*Given information:*
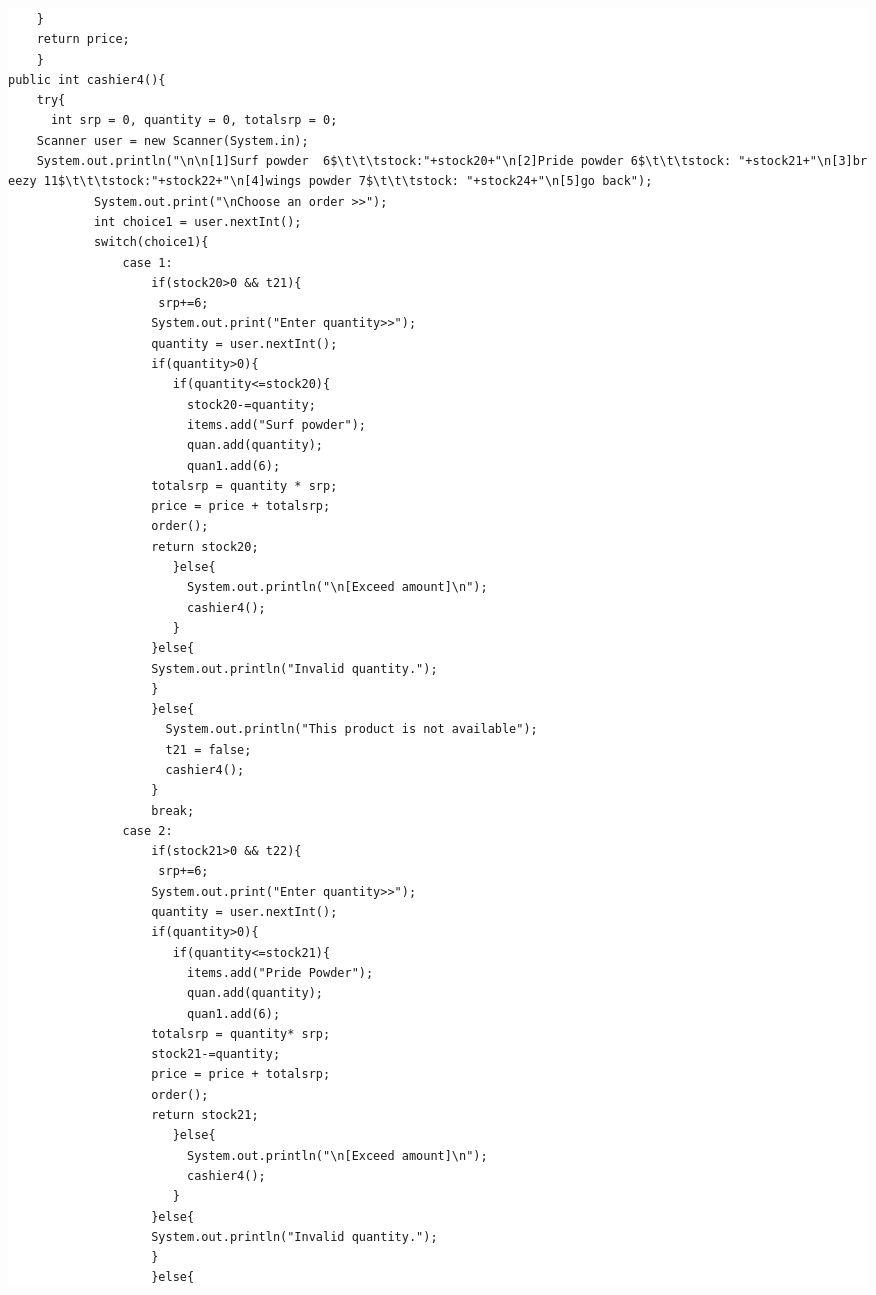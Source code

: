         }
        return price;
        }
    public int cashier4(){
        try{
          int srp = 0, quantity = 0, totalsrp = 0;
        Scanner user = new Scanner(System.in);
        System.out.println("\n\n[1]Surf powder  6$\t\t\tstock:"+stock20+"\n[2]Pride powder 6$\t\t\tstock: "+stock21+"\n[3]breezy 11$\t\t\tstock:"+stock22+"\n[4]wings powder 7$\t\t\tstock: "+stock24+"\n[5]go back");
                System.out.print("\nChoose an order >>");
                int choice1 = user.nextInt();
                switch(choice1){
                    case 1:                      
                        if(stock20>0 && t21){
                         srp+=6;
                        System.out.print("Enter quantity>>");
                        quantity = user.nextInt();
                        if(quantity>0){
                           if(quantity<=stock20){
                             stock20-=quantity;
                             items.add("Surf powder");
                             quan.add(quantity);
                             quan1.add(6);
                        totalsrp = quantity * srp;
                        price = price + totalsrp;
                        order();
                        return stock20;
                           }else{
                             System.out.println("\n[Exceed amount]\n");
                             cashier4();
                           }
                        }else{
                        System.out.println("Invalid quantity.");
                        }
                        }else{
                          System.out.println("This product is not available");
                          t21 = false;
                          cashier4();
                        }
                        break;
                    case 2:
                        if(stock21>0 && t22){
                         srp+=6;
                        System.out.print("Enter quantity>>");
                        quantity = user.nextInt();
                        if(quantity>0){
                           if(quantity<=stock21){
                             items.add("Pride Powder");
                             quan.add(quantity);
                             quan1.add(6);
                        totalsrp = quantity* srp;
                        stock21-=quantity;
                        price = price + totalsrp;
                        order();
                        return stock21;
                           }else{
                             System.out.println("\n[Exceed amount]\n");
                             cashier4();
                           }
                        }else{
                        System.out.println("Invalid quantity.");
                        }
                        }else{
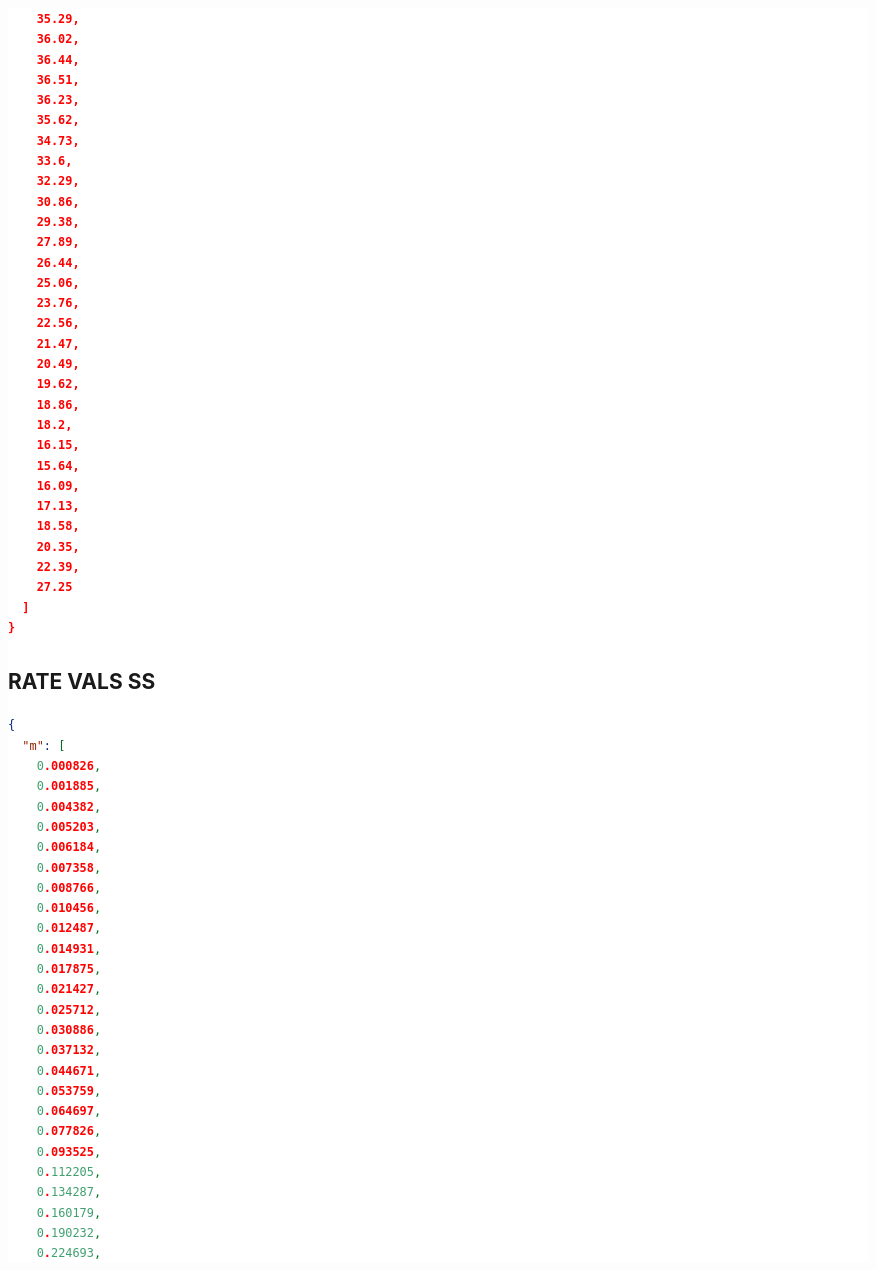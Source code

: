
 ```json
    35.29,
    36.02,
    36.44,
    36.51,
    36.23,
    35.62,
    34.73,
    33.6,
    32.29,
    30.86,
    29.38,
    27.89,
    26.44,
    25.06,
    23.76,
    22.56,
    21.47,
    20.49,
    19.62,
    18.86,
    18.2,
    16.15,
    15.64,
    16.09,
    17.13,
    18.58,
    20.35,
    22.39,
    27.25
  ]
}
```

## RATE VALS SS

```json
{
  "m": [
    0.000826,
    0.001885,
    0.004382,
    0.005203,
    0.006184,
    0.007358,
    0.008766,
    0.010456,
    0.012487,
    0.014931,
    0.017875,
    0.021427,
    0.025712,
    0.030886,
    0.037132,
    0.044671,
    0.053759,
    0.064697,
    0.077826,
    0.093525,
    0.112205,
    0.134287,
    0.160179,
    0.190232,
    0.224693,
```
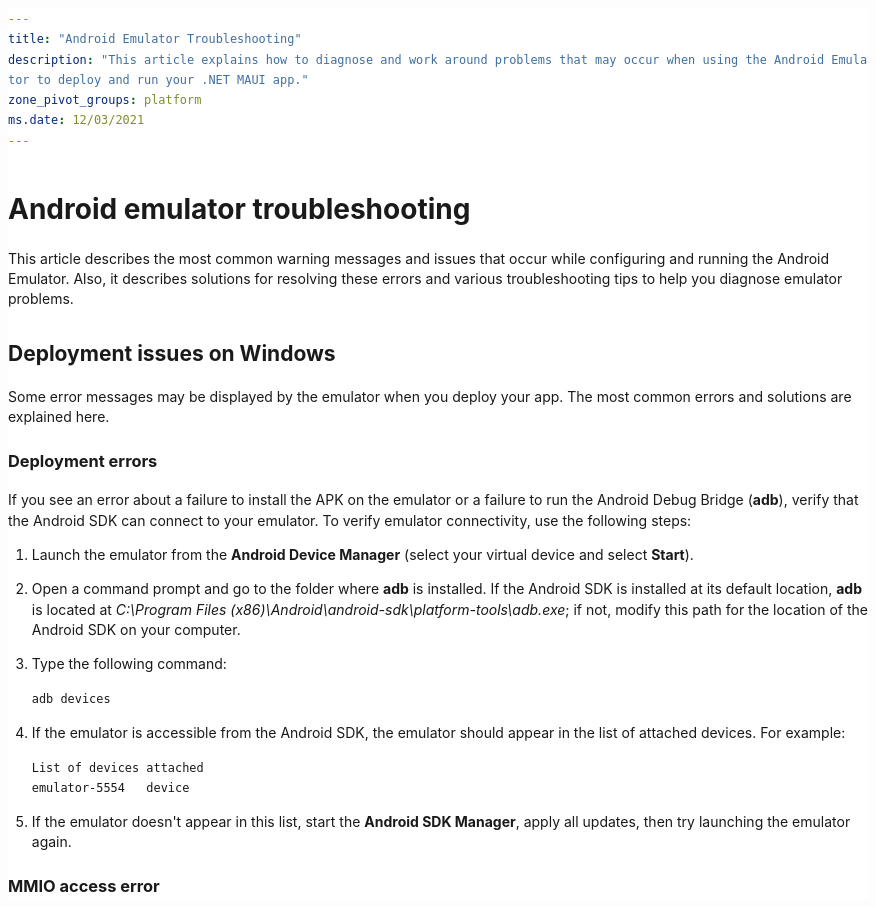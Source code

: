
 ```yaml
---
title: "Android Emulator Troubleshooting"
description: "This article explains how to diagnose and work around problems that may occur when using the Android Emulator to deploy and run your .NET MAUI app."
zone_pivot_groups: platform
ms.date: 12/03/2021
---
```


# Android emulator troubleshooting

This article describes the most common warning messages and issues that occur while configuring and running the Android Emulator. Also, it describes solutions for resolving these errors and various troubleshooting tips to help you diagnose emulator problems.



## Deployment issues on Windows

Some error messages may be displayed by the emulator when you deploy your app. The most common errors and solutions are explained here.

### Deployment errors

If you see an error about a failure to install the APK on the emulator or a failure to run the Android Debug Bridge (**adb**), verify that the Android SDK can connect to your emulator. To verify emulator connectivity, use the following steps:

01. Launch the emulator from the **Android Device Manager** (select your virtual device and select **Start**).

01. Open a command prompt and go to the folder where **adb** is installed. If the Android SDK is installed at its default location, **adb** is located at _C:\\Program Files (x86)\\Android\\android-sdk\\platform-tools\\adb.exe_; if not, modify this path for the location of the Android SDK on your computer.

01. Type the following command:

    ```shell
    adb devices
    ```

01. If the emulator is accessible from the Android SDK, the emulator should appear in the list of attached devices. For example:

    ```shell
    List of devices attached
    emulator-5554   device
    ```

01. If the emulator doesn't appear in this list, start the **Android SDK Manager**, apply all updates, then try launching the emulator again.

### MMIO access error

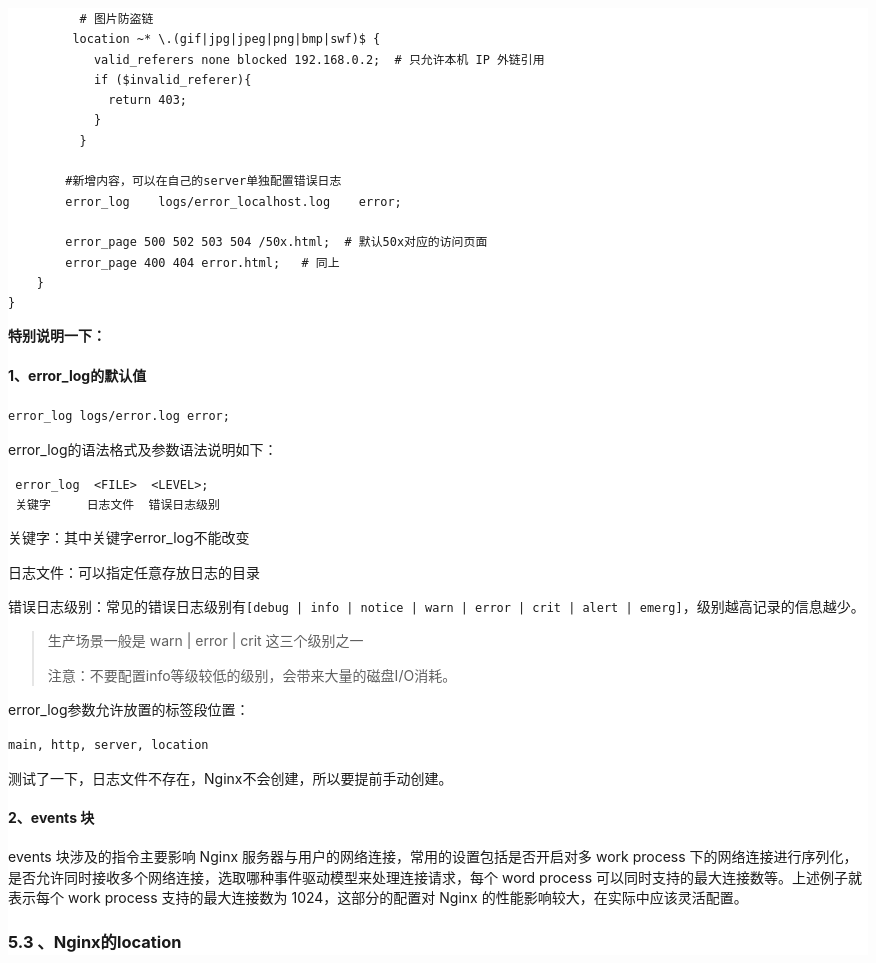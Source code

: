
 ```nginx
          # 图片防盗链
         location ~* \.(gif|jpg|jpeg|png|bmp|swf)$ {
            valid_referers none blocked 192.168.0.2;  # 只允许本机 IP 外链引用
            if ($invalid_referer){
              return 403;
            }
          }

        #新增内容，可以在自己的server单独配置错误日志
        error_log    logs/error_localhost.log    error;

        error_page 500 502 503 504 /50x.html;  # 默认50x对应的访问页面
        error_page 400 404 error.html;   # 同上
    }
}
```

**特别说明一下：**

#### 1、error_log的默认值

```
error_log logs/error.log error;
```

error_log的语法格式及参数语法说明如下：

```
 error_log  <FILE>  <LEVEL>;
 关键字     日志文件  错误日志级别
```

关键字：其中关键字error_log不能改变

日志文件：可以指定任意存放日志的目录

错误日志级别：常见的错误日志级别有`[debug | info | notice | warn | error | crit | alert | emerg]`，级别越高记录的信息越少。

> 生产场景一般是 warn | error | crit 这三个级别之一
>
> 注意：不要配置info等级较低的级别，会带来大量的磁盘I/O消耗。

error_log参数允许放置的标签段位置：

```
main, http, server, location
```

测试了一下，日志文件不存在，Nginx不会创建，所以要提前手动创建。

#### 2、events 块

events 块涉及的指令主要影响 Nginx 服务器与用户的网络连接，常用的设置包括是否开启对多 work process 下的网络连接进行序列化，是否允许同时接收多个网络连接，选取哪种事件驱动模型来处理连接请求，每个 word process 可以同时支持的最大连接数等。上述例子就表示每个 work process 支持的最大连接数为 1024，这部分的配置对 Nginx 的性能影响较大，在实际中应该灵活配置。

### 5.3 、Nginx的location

*Required action:*
When a line in the material contains the string "most", copy that line.

*Output of the task:*
This article describes the most common warning messages and issues that occur while configuring and running the Android Emulator. Also, it describes solutions for resolving these errors and various troubleshooting tips to help you diagnose emulator problems.
Some error messages may be displayed by the emulator when you deploy your app. The most common errors and solutions are explained here.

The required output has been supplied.